Venezuela pagará a tiempo los más de 3.500 millones de
dólares de deuda que le corresponde abonar entre octubre y noviembre de este
año, pero lo hará a costa de las importaciones de productos básicos acentuando
el desabastecimiento de alimentos, medicinas y otros bienes que ya vive este
país caribeño.
“El Gobierno va a seguir con la política que tuvo en 2016
de pagar la deuda sacrificando las importaciones y eso es la escasez, eso es la
carestía, las carencias que vemos en los productos fundamentales, medicinas y
alimentos”, dijo el diputado opositor José Guerra desde su escaño en la Cámara,
el único poder en manos de la oposición.
La Asamblea Nacional Constituyente podría haber sido la
carta que el gobierno jugara para validar internacionalmente decisiones y
operaciones que no están dispuestos a someter al Parlamento. Pero, debido a la
inconstitucionalidad de la instancia a través de la cual el régimen ejerce el
poder absoluto, no es reconocida fuera del país. El serrucho está trancado,
pues buena parte de la comunidad internacional no reconoce la legitimidad de
este suprapoder. Es fuerte dentro pero muy enclenque fuera.
Cada vez, quien se aísla y se obstruye es el propio
gobierno cuya gestión autoritaria vale sólo entre las cuatro paredes de sus
límites geográficos. A Venezuela le quedan los préstamos de Rusia y China a
PDVSA y otros mecanismos no sujetos a la aprobación del Parlamento, pero los
analistas dudan de la fortaleza del músculo económico de Moscú para satisfacer
las necesidades de Caracas, y no ven al gigante asiático dispuesto a continuar
aportándole capital.
Guerra alertó acerca de la perspectiva para el año que
viene pues el país debe afrontar pagos externos que corresponden a “casi la
mitad del ingreso petrolero” de Venezuela, mucho mayores que los de este final
de 2017, y el Estado deberá seguir sacrificando importaciones y “vender el oro”
de unas reservas que ya llevan mucho tiempo cayendo.

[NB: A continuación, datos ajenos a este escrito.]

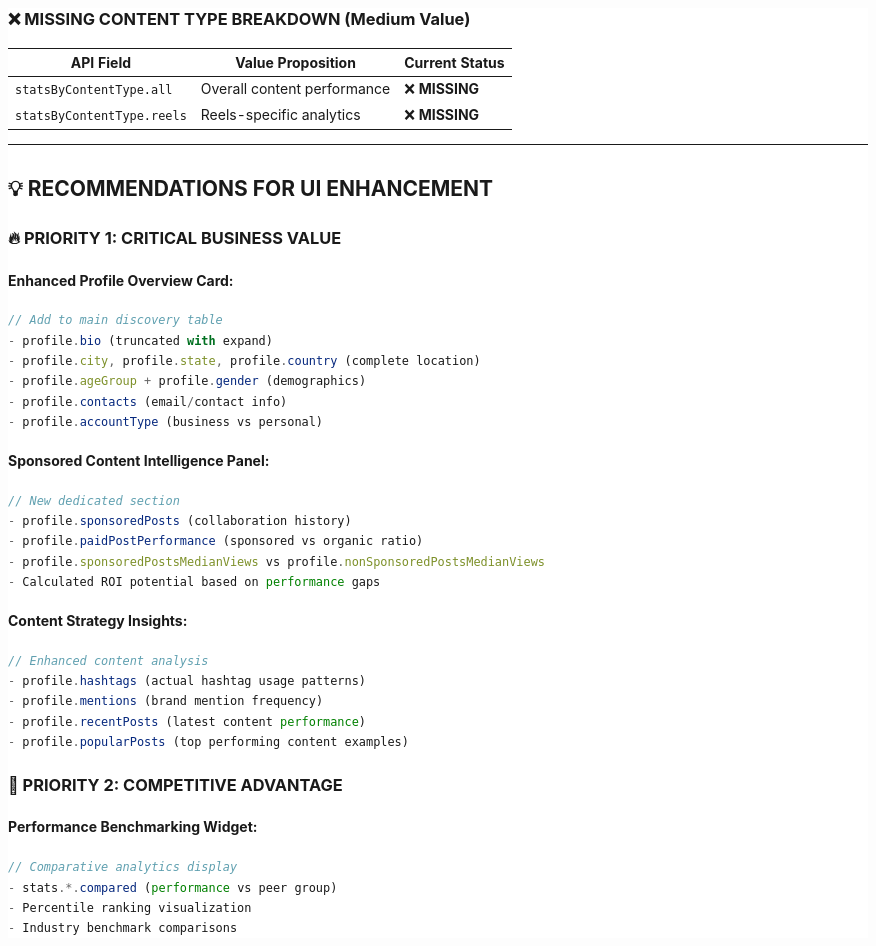 ### **❌ MISSING CONTENT TYPE BREAKDOWN (Medium Value)**

| API Field | Value Proposition | Current Status |
|-----------|------------------|----------------|
| `statsByContentType.all` | Overall content performance | ❌ **MISSING** |
| `statsByContentType.reels` | Reels-specific analytics | ❌ **MISSING** |

---

## 💡 **RECOMMENDATIONS FOR UI ENHANCEMENT**

### **🔥 PRIORITY 1: CRITICAL BUSINESS VALUE**

#### **Enhanced Profile Overview Card:**
```typescript
// Add to main discovery table
- profile.bio (truncated with expand)
- profile.city, profile.state, profile.country (complete location)
- profile.ageGroup + profile.gender (demographics)
- profile.contacts (email/contact info)
- profile.accountType (business vs personal)
```

#### **Sponsored Content Intelligence Panel:**
```typescript
// New dedicated section
- profile.sponsoredPosts (collaboration history)
- profile.paidPostPerformance (sponsored vs organic ratio)
- profile.sponsoredPostsMedianViews vs profile.nonSponsoredPostsMedianViews
- Calculated ROI potential based on performance gaps
```

#### **Content Strategy Insights:**
```typescript
// Enhanced content analysis
- profile.hashtags (actual hashtag usage patterns)
- profile.mentions (brand mention frequency)
- profile.recentPosts (latest content performance)
- profile.popularPosts (top performing content examples)
```

### **🚀 PRIORITY 2: COMPETITIVE ADVANTAGE**

#### **Performance Benchmarking Widget:**
```typescript
// Comparative analytics display
- stats.*.compared (performance vs peer group)
- Percentile ranking visualization
- Industry benchmark comparisons
```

Clarividente fue el obispo de Carúpano –estado Sucre, al
oriente de Venezuela-, Mons Jaime Villarroel, cuando dijo a la prensa
internacional en Septiembre de este año: “Los obispos tenemos mucha
preocupación por la situación de Venezuela porque vemos que cada vez se agrava
más. La oposición está dividida y muy debilitada. El Gobierno cada vez les cede
menos espacios y si consiguen alguna cuota de poder, enseguida les es
arrebatada por la fuerza”. Es exactamente lo que está ocurriendo en estos
momentos. También relató como la política económica está hundiendo cada vez más
al país. “Hay mucha falta de comida y medicinas –agregó- En Venezuela hay más
de 20.000 neonatos muertos al año por falta de asistencia médica. En mi
diócesis, los niños y los ancianos se están muriendo de hambre. La humillación
que pasan los ancianos para cobrar una pensión es indignante. La población vive
una situación de abandono total y está desanimada y desesperada. La Iglesia
está procurando acompañar a los que sufren y dar esperanza a la gente”.
No tiene muchas opciones el gobierno ante el desastre
social en que está sumido el país. Puede ganar o manipular elecciones, pero ya
eso poco importa. El férreo control político no garantiza ayuda desde fuera y
menos producción interna que pueda capear el temporal. Desde la calle, amenaza
el hambre y una población defraudada, con la irascibilidad en los máximos, que
poco reconoce liderazgos o acata directrices. He allí la verdadera bomba de
tiempo en que está sentado Maduro y cada uno de los gobernadores de estado.
Igual vale para los responsables de conducir el sentimiento opositor.
La corrupción desatada, a todo nivel, engulle lo poco que
derrama para importar los insumos básicos. Los sobre precios van a parar a los
bolsillos de los funcionarios, los negociados suman montos alucinantes y la
distribución, condicionada al carnet político, están tensando la cuerda más de
lo que quienes diseñaron este proyecto de caos están en capacidad de controlar.
No hay gerencia para semejante maraña. Y mucho menos asidero para un elenco en
el poder que debería estar muy preocupado por escuchar crecer la hierba.